Saved entries:

━━━━━━━━━━

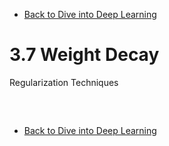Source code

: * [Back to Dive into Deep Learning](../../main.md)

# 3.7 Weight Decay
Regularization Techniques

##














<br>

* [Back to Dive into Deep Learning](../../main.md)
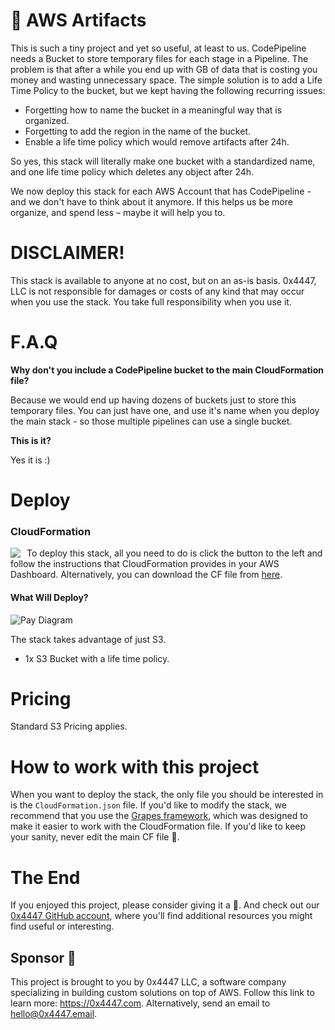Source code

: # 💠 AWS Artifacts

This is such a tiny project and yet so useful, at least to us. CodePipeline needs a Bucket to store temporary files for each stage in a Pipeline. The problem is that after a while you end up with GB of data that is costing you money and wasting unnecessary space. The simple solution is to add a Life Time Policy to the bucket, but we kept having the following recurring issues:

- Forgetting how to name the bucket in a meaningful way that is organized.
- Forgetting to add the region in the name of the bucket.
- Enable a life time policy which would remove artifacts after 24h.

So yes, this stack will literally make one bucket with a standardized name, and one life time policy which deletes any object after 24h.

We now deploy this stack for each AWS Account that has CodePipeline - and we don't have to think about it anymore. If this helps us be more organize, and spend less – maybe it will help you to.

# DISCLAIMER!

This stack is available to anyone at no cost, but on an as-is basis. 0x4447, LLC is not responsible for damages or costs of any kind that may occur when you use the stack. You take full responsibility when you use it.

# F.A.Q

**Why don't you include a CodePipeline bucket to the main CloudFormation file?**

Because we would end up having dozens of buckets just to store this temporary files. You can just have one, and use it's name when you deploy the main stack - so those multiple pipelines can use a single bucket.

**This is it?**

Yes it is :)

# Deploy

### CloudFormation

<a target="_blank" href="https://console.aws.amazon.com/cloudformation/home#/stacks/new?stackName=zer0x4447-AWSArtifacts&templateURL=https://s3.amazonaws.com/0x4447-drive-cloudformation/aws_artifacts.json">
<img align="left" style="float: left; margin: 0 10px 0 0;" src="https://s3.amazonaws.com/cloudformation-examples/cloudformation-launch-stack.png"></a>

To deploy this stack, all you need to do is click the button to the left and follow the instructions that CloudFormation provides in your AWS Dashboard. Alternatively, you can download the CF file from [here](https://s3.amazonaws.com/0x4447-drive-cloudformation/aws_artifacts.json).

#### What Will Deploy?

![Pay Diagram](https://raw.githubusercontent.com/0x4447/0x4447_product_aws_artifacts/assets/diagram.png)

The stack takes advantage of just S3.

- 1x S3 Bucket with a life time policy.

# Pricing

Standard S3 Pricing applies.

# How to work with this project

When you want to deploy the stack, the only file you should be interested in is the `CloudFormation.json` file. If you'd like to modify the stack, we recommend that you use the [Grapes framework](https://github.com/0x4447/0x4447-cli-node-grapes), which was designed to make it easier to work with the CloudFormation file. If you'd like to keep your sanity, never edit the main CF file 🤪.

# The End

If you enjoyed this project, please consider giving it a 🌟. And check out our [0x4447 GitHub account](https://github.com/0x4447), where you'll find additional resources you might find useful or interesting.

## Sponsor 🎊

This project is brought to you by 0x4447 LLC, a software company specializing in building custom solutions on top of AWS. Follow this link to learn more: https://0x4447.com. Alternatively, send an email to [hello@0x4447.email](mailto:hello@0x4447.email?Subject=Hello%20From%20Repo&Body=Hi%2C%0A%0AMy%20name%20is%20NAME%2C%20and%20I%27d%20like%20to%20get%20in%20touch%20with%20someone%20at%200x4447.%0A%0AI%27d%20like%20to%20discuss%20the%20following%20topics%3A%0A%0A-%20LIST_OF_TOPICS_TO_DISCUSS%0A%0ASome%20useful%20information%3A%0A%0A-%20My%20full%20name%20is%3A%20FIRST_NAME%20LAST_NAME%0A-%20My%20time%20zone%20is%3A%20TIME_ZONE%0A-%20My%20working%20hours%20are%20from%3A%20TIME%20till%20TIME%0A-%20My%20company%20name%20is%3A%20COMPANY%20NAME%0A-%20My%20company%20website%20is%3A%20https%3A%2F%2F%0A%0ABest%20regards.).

━━━━━━━━━━

WHAT YOU HAVE TO DO:
Repeat the records word for word, skipping pictures.

EXPECTED ANSWER:
Source code

: * [Back to Dive into Deep Learning](../../main.md)

# 3.7 Weight Decay
Regularization Techniques

##














<br>

* [Back to Dive into Deep Learning](../../main.md)
Source code

: # 💠 AWS Artifacts

This is such a tiny project and yet so useful, at least to us. CodePipeline needs a Bucket to store temporary files for each stage in a Pipeline. The problem is that after a while you end up with GB of data that is costing you money and wasting unnecessary space. The simple solution is to add a Life Time Policy to the bucket, but we kept having the following recurring issues:

- Forgetting how to name the bucket in a meaningful way that is organized.
- Forgetting to add the region in the name of the bucket.
- Enable a life time policy which would remove artifacts after 24h.

So yes, this stack will literally make one bucket with a standardized name, and one life time policy which deletes any object after 24h.

We now deploy this stack for each AWS Account that has CodePipeline - and we don't have to think about it anymore. If this helps us be more organize, and spend less – maybe it will help you to.

# DISCLAIMER!

This stack is available to anyone at no cost, but on an as-is basis. 0x4447, LLC is not responsible for damages or costs of any kind that may occur when you use the stack. You take full responsibility when you use it.

# F.A.Q

**Why don't you include a CodePipeline bucket to the main CloudFormation file?**

Because we would end up having dozens of buckets just to store this temporary files. You can just have one, and use it's name when you deploy the main stack - so those multiple pipelines can use a single bucket.

**This is it?**

Yes it is :)

# Deploy

### CloudFormation

<a target="_blank" href="https://console.aws.amazon.com/cloudformation/home#/stacks/new?stackName=zer0x4447-AWSArtifacts&templateURL=https://s3.amazonaws.com/0x4447-drive-cloudformation/aws_artifacts.json">
<img align="left" style="float: left; margin: 0 10px 0 0;" src="https://s3.amazonaws.com/cloudformation-examples/cloudformation-launch-stack.png"></a>

To deploy this stack, all you need to do is click the button to the left and follow the instructions that CloudFormation provides in your AWS Dashboard. Alternatively, you can download the CF file from [here](https://s3.amazonaws.com/0x4447-drive-cloudformation/aws_artifacts.json).

#### What Will Deploy?

![Pay Diagram](https://raw.githubusercontent.com/0x4447/0x4447_product_aws_artifacts/assets/diagram.png)

The stack takes advantage of just S3.

- 1x S3 Bucket with a life time policy.

# Pricing

Standard S3 Pricing applies.

# How to work with this project

When you want to deploy the stack, the only file you should be interested in is the `CloudFormation.json` file. If you'd like to modify the stack, we recommend that you use the [Grapes framework](https://github.com/0x4447/0x4447-cli-node-grapes), which was designed to make it easier to work with the CloudFormation file. If you'd like to keep your sanity, never edit the main CF file 🤪.

# The End

If you enjoyed this project, please consider giving it a 🌟. And check out our [0x4447 GitHub account](https://github.com/0x4447), where you'll find additional resources you might find useful or interesting.

## Sponsor 🎊

This project is brought to you by 0x4447 LLC, a software company specializing in building custom solutions on top of AWS. Follow this link to learn more: https://0x4447.com. Alternatively, send an email to [hello@0x4447.email](mailto:hello@0x4447.email?Subject=Hello%20From%20Repo&Body=Hi%2C%0A%0AMy%20name%20is%20NAME%2C%20and%20I%27d%20like%20to%20get%20in%20touch%20with%20someone%20at%200x4447.%0A%0AI%27d%20like%20to%20discuss%20the%20following%20topics%3A%0A%0A-%20LIST_OF_TOPICS_TO_DISCUSS%0A%0ASome%20useful%20information%3A%0A%0A-%20My%20full%20name%20is%3A%20FIRST_NAME%20LAST_NAME%0A-%20My%20time%20zone%20is%3A%20TIME_ZONE%0A-%20My%20working%20hours%20are%20from%3A%20TIME%20till%20TIME%0A-%20My%20company%20name%20is%3A%20COMPANY%20NAME%0A-%20My%20company%20website%20is%3A%20https%3A%2F%2F%0A%0ABest%20regards.).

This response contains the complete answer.